短歌を詠む人間に温かなエールを送ってくれる一冊で、心身ともに弱り果てた身に沁みた。
またいくつか主人にプロの歌人の掲載歌をLINEで送ったので転記しておく。

天津飯れんげですくふ船にのりおくれたやうなはるの夜更けを 魚沼晋太郎

壜詰のアスパラガスのなんだろうこの世のものではないような味 穂村弘

アジフライ箸で小さく切り分けて午後に重たき一仕事あり 田村元

げんげんの花原めぐるいくすぢの水遠くあふ夕映も見ゆ 島木赤彦

地にありしれんげ畑のむらさきの色ひろがれるけふの夕空 伊藤一彦

もしもわれ老子であらばおもしろや菠薐草(ほうれんそう)を抱えて帰る 渡辺松男

寂しければ人にはあらぬ雲にさへしたしむ心しばし湧きたり 吉井勇

全体的に『NHK短歌』は現代短歌よりも近代短歌に重きを置いているという印象を受けて、古典を読まなければ地力はつかないと考えている身からすると、良心的な作りになっているなと感じた。

鑑賞そのものが創作に強く反映されるのが詩歌というジャンルだから、一つひとつの掲載歌に対して丁寧な鑑賞文が付記されているところも好感が持てる。

持病もあり、対人関係がうまく築けないので、結社に入るのをためらっている身としては、NHK短歌のような場があるのは心からありがたいことだと思う。

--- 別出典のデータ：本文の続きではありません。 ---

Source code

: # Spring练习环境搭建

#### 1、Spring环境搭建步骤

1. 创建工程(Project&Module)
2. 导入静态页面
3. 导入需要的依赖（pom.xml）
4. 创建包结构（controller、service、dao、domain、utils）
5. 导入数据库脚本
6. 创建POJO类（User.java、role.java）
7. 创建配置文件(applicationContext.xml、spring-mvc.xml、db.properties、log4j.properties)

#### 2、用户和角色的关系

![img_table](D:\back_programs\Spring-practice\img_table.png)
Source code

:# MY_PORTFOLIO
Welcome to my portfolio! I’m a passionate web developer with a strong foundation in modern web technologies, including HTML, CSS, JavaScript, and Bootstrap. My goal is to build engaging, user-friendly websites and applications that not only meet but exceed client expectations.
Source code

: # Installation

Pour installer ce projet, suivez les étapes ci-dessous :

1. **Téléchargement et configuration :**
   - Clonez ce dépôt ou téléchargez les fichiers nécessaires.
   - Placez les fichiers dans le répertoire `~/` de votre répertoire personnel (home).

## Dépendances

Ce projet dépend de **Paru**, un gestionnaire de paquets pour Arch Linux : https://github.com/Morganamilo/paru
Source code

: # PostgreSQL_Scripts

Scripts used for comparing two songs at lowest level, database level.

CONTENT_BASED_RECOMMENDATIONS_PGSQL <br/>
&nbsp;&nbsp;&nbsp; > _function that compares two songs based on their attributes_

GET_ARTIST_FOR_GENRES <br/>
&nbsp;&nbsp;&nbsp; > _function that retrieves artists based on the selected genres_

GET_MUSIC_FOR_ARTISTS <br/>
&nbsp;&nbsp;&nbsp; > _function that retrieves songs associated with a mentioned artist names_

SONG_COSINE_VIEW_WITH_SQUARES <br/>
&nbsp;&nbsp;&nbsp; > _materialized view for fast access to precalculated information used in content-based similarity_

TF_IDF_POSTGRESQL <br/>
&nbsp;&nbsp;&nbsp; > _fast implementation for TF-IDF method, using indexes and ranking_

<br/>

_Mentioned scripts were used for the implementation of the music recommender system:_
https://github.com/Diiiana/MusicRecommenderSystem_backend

また今回こうして引用した短歌を見てみると、思いのほか「軽み」を意識しているのだなということに気づく。

耽美的な短歌を作っていた時期は、短歌の軽みをむしろ遠ざけていた節があり、それは俳句にしても同様なのだけれど、ゴテゴテと装飾の多い短歌を作っていた。

しかし歌というものは調べでもあるから、すっとリズムが心に入ってくることがやはり大事なのだろう。その調べにはやはり軽やかさがあった方が良いと今は思う。

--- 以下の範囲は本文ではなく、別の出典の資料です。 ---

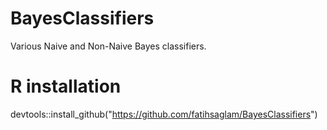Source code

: # BayesClassifiers

Various Naive and Non-Naive Bayes classifiers. 

# R installation
devtools::install_github("https://github.com/fatihsaglam/BayesClassifiers")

そして村上春樹が「石が浮き木が沈む」と文学の軽重の如何を評していたように、短歌にも軽みがあるからこそ伝わる表現があるとここのところ感じるようになった。

軽やかな表現だからといって、そこに中身がないということではないのだ。

むしろその軽みがあればこそ調べも生まれ、その調べが短歌を短歌たらしめるのだと思う。

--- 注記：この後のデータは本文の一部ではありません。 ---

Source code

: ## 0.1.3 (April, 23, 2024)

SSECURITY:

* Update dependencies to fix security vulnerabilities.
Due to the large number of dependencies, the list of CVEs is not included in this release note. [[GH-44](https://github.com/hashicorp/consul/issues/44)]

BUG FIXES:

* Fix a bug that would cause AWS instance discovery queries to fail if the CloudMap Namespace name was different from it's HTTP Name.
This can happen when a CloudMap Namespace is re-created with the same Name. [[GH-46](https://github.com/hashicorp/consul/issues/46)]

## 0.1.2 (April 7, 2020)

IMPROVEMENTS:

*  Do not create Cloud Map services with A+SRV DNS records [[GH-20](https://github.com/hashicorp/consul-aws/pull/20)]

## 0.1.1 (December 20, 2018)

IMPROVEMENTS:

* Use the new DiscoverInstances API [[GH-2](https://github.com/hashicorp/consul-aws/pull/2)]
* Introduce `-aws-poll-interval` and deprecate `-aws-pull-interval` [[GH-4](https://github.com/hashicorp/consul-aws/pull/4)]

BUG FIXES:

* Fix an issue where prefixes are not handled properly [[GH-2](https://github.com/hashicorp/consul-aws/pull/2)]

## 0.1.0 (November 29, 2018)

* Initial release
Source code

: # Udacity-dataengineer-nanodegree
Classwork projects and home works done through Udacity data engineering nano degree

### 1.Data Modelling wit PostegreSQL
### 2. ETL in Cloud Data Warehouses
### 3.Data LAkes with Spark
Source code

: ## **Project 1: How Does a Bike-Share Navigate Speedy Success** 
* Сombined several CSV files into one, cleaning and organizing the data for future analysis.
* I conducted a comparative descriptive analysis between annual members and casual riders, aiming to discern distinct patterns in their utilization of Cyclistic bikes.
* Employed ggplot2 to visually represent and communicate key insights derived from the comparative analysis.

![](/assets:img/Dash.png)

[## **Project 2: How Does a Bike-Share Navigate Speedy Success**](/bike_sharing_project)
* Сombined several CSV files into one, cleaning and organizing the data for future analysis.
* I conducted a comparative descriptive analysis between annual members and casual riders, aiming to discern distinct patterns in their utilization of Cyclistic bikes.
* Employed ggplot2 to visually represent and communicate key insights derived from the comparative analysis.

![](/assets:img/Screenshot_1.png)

読む方も量をこなさねばならないとかねてから思っていたし、今はなかなか本が読めない日々が続きながらも、地を這うように読める本を読んでいるけれど、やはりもう少し目的意識を持って選書をしなければならないとも思う。

ここのところ気になっている歌集はいくつかあるのだけれど、まだいずれも読めていない。

とにかく鑑賞力を上げて地力をつけていくしかないのだと思う。

積読本もまだまだたくさんあることだし、それらを崩したり再読したりしながら自分自身の作歌のモチベーションの維持向上に努めていきたい。